Short Selling

The Fine Art of Short Selling… and the Secrets to Fast Profits in a Falling Market

An Investment U White Paper Report 

Almost any investment technique will work well in a bull market – but they collapse when the markets turn treacherous… like they have recently.

But the past two years have been outlandishly profitable for investors who used the short selling technique. This report will provide the education needed to learn how to safely make 40%, 50%, even 60% profits in a matter of a few weeks – and in some instances a few days.

Please note: This does NOT involve the use of options, futures or any other kind of risky derivative!

The short selling strategy is one part "contrarian investing," one part "short-term profiteering," and one part "capitalizing on the biggest financial conspiracy since the breakup of Standard Oil nearly a century ago."

It is a radically different approach to investing… one that can earn big short-term profits using a simple technique.

Why Wall Street Won't Tell You To Sell

Wall Street almost never tells clients to sell specific stocks. At best, they will write a mildly positive-to-ambivalent research report that will leave the average investor in a state of inertia (which means the stock remains unsold). In rare cases, when the outlook for the company is particularly bad they might say they are "neutral" on the stock. Or they use the term "reduce."

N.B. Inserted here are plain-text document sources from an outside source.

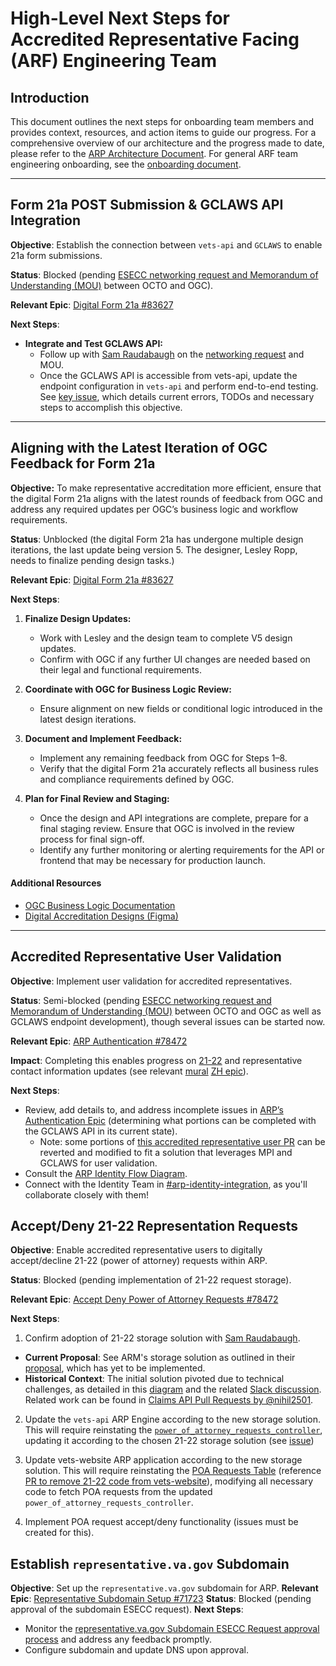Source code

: 
# High-Level Next Steps for Accredited Representative Facing (ARF) Engineering Team

## Introduction

This document outlines the next steps for onboarding team members and provides context, resources, and action items to guide our progress. For a comprehensive overview of our architecture and the progress made to date, please refer to the [ARP Architecture Document](https://github.com/department-of-veterans-affairs/va.gov-team/blob/master/products/accredited-representative-facing/engineering/ADRs/arp-architecture-intent-meeting.md). For general ARF team engineering onboarding, see the [onboarding document](https://github.com/department-of-veterans-affairs/va.gov-team/blob/master/products/accredited-representative-facing/engineering/docs/arf-engineer-onboarding.md).

---

## Form 21a POST Submission & GCLAWS API Integration

**Objective**: Establish the connection between `vets-api` and `GCLAWS` to enable 21a form submissions.

**Status**: Blocked (pending [ESECC networking request and Memorandum of Understanding (MOU)](https://github.com/department-of-veterans-affairs/va.gov-team/issues/88288) between OCTO and OGC).

**Relevant Epic**: [Digital Form 21a #83627](https://app.zenhub.com/workspaces/accredited-representative-facing-team-65453a97a9cc36069a2ad1d6/issues/gh/department-of-veterans-affairs/va.gov-team/83627)

**Next Steps**:

- **Integrate and Test GCLAWS API:**
  - Follow up with [Sam Raudabaugh](https://github.com/raudabaugh) on the [networking request](https://app.zenhub.com/workspaces/accredited-representative-facing-team-65453a97a9cc36069a2ad1d6/issues/gh/department-of-veterans-affairs/va.gov-team/88288) and MOU.
  - Once the GCLAWS API is accessible from vets-api, update the endpoint configuration in `vets-api` and perform end-to-end testing. See [key issue](https://github.com/department-of-veterans-affairs/va.gov-team/issues/85933), which details current errors, TODOs and necessary steps to accomplish this objective.

---

## Aligning with the Latest Iteration of OGC Feedback for Form 21a

**Objective:** To make representative accreditation more efficient, ensure that the digital Form 21a aligns with the latest rounds of feedback from OGC and address any required updates per OGC’s business logic and workflow requirements.

**Status**: Unblocked (the digital Form 21a has undergone multiple design iterations, the last update being version 5. The designer, Lesley Ropp, needs to finalize pending design tasks.)

**Relevant Epic**: [Digital Form 21a #83627](https://app.zenhub.com/workspaces/accredited-representative-facing-team-65453a97a9cc36069a2ad1d6/issues/gh/department-of-veterans-affairs/va.gov-team/83627)

**Next Steps**:

1. **Finalize Design Updates:**
   - Work with Lesley and the design team to complete V5 design updates.
   - Confirm with OGC if any further UI changes are needed based on their legal and functional requirements.

2. **Coordinate with OGC for Business Logic Review:**
   - Ensure alignment on new fields or conditional logic introduced in the latest design iterations.

4. **Document and Implement Feedback:**
   - Implement any remaining feedback from OGC for Steps 1–8.
   - Verify that the digital Form 21a accurately reflects all business rules and compliance requirements defined by OGC.

5. **Plan for Final Review and Staging:**
   - Once the design and API integrations are complete, prepare for a final staging review. Ensure that OGC is involved in the review process for final sign-off.
   - Identify any further monitoring or alerting requirements for the API or frontend that may be necessary for production launch.

#### Additional Resources

- [OGC Business Logic Documentation](https://dvagov.sharepoint.com/sites/vaabdvro/Shared%20Documents/Forms/AllItems.aspx?id=%2Fsites%2Fvaabdvro%2FShared%20Documents%2FAccredited%20Representative%20Facing%2FForm21a&viewid=3fa7a9bb%2D3d4e%2D44c2%2Db93f%2D629268a08e72)
- [Digital Accreditation Designs (Figma)](https://www.figma.com/design/2afIGOMII0uRI5ck1dWo1w/Form-21a---Apply-for-Accreditation-(CA-%26-Attorneys)?node-id=262%3A21714&t=4dW6dYe6HqnEHT7m-1)

---

## Accredited Representative User Validation

**Objective**: Implement user validation for accredited representatives.

**Status**: Semi-blocked (pending [ESECC networking request and Memorandum of Understanding (MOU)](https://github.com/department-of-veterans-affairs/va.gov-team/issues/88288) between OCTO and OGC as well as GCLAWS endpoint development), though several issues can be started now.

**Relevant Epic**: [ARP Authentication #78472](https://app.zenhub.com/workspaces/accredited-representative-facing-team-65453a97a9cc36069a2ad1d6/issues/gh/department-of-veterans-affairs/va.gov-team/75746)

**Impact**: Completing this enables progress on [21-22](https://app.zenhub.com/workspaces/accredited-representative-facing-team-65453a97a9cc36069a2ad1d6/issues/gh/department-of-veterans-affairs/va.gov-team/78472) and representative contact information updates (see relevant [mural](https://app.mural.co/t/departmentofveteransaffairs9999/m/departmentofveteransaffairs9999/1717433860326/129030147cf419fe9f5deb7004c0fb0a1a4e2350?sender=u2a4240a640b257ce33545495) [ZH epic](https://app.zenhub.com/workspaces/accredited-representative-facing-team-65453a97a9cc36069a2ad1d6/issues/gh/department-of-veterans-affairs/va.gov-team/83633)).

**Next Steps**:
  - Review, add details to, and address incomplete issues in [ARP’s Authentication Epic](https://app.zenhub.com/workspaces/accredited-representative-facing-team-65453a97a9cc36069a2ad1d6/issues/gh/department-of-veterans-affairs/va.gov-team/75746) (determining what portions can be completed with the GCLAWS API in its current state).
    - Note: some portions of [this accredited representative user PR](https://github.com/department-of-veterans-affairs/vets-api/pull/18095/files) can be reverted and modified to fit a solution that leverages MPI and GCLAWS for user validation.
  - Consult the [ARP Identity Flow Diagram](https://app.mural.co/t/departmentofveteransaffairs9999/m/departmentofveteransaffairs9999/1714501321813).
  - Connect with the Identity Team in [#arp-identity-integration](https://dsva.slack.com/archives/C06NBCMA7LL), as you'll collaborate closely with them!

## Accept/Deny 21-22 Representation Requests

**Objective**: Enable accredited representative users to digitally accept/decline 21-22 (power of attorney) requests within ARP.

**Status**: Blocked (pending implementation of 21-22 request storage).

**Relevant Epic**: [Accept Deny Power of Attorney Requests #78472](https://app.zenhub.com/workspaces/accredited-representative-facing-team-65453a97a9cc36069a2ad1d6/issues/gh/department-of-veterans-affairs/va.gov-team/78472)

**Next Steps**:

1. Confirm adoption of 21-22 storage solution with [Sam Raudabaugh](https://github.com/raudabaugh).
  - **Current Proposal**: See ARM's storage solution as outlined in their [proposal](https://github.com/department-of-veterans-affairs/va.gov-team/pull/89536/files), which has yet to be implemented.
  - **Historical Context**: The initial solution pivoted due to technical challenges, as detailed in this [diagram](https://app.mural.co/t/departmentofveteransaffairs9999/m/departmentofveteransaffairs9999/1709071900155) and the related [Slack discussion](https://dsva.slack.com/archives/C0MQ281DJ/p1616161616000100). Related work can be found in [Claims API Pull Requests by @nihil2501](https://github.com/department-of-veterans-affairs/vets-api/pulls?q=is%3Apr+author%3Anihil2501+label%3AclaimsAPI).

2. Update the `vets-api` ARP Engine according to the new storage solution. This will require reinstating the [`power_of_attorney_requests_controller`](https://github.com/department-of-veterans-affairs/vets-api/blob/master/modules/accredited_representative_portal/app/controllers/accredited_representative_portal/v0/power_of_attorney_requests_controller.rb), updating it according to the chosen 21-22 storage solution (see [issue](https://github.com/department-of-veterans-affairs/va.gov-team/issues/91193))

3. Update vets-website ARP application according to the new storage solution. This will require reinstating the [POA Requests Table](https://github.com/department-of-veterans-affairs/vets-website/blob/777b84fe6442b359676bb72edd0c0955d6b8e0af/src/applications/accredited-representative-portal/components/POARequestsTable/POARequestsTable.jsx) (reference [PR to remove 21-22 code from vets-website](https://github.com/department-of-veterans-affairs/vets-website/pull/32130#pullrequestreview-2332678028)), modifying all necessary code to fetch POA requests from the updated `power_of_attorney_requests_controller`.

4. Implement POA request accept/deny functionality (issues must be created for this).

## Establish `representative.va.gov` Subdomain

**Objective**: Set up the `representative.va.gov` subdomain for ARP.
**Relevant Epic**: [Representative Subdomain Setup #71723](https://app.zenhub.com/workspaces/accredited-representative-facing-team-65453a97a9cc36069a2ad1d6/issues/gh/department-of-veterans-affairs/va.gov-team/71723)
**Status**: Blocked (pending approval of the subdomain ESECC request).
**Next Steps**:
- Monitor the [representative.va.gov Subdomain ESECC Request approval process](https://github.com/department-of-veterans-affairs/va.gov-team/issues/70480) and address any feedback promptly.
- Configure subdomain and update DNS upon approval.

Even if the company's outlook is atrocious, Wall Street firms don't want to step out front and say, "Sell this stock." Because if they do, that's one company that definitely won't use their investment banking services. And who needs the advice and services of an investment bank more than a struggling, downtrodden company?

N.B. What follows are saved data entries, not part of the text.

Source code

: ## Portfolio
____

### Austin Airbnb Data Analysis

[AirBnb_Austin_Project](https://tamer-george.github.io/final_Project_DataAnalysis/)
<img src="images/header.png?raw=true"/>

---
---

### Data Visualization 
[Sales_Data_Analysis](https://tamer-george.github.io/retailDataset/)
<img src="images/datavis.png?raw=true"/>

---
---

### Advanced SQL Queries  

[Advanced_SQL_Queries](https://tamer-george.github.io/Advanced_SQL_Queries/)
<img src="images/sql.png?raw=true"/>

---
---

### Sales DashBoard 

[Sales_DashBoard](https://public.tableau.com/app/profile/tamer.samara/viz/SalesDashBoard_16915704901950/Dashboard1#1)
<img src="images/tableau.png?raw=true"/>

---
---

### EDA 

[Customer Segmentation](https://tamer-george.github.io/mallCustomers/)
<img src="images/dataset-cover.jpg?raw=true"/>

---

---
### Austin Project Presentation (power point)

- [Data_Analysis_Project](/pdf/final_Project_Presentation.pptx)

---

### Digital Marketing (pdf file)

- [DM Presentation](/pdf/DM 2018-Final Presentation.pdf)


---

Bottom Line: When you need to know which stocks are troubled and headed down, Wall Street is mute. Like we said before, it's a silent conspiracy. And the people they're conspiring against are you and every other investor out there. Here's what they don't want you to know…

Short Selling: The Secret to Fast Profits

Stocks go down faster than they go up. A lot faster. For example, it took the Nasdaq from July, 1996 until March, 2000 for the market to peak, but less than 12 months for it to drop to where it started. And I shouldn't have to remind you quickly stocks plummeted more recently.

History shows that stocks throughout the 20th century rose just over 11% a year. Yet individual stocks routinely tumble by that much or more in a single day.Why wait years for an 11% profit if you can earn these kinds of returns in a matter of days when a stock sells off?

And you can. Imagine earning an immediate 54%, for instance, when a stock gets sacked at the opening bell. It would take five years of average stock market returns to get that kind of performance. Yet you can profit from plummeting stocks… simply… easily… safely… and effectively.

Unfortunately, too many investors are mystified when it comes to the investing technique called "short selling." But there is nothing complicated or difficult about it. Short selling is simply acting to capitalize on falling share prices.

And there are plenty of opportunities for short sellers… even in the hardiest bull markets.

Several Good Reasons to Start Selling Short

Short selling is a tool that can be valuable in a number of ways.

For instance, you may want to speculate that a stock is likely to decline. There could be any number of reasons. You may feel that its sales have topped out, that earnings will fall short of expectations, that the company has too much debt or too many successful competitors, that its industry is in a slump, or simply that the shares are overpriced. Short selling allows you to take advantage of these situations without resorting to using options or other derivatives.

While options can give you leverage that a short sale cannot, they have one very serious drawback: their time premium. That means when you buy a put option, unless the stock falls fairly substantially and within the relatively short time period defined by the premium, you may miss out on the profit if the stock falls after the expiration of your option.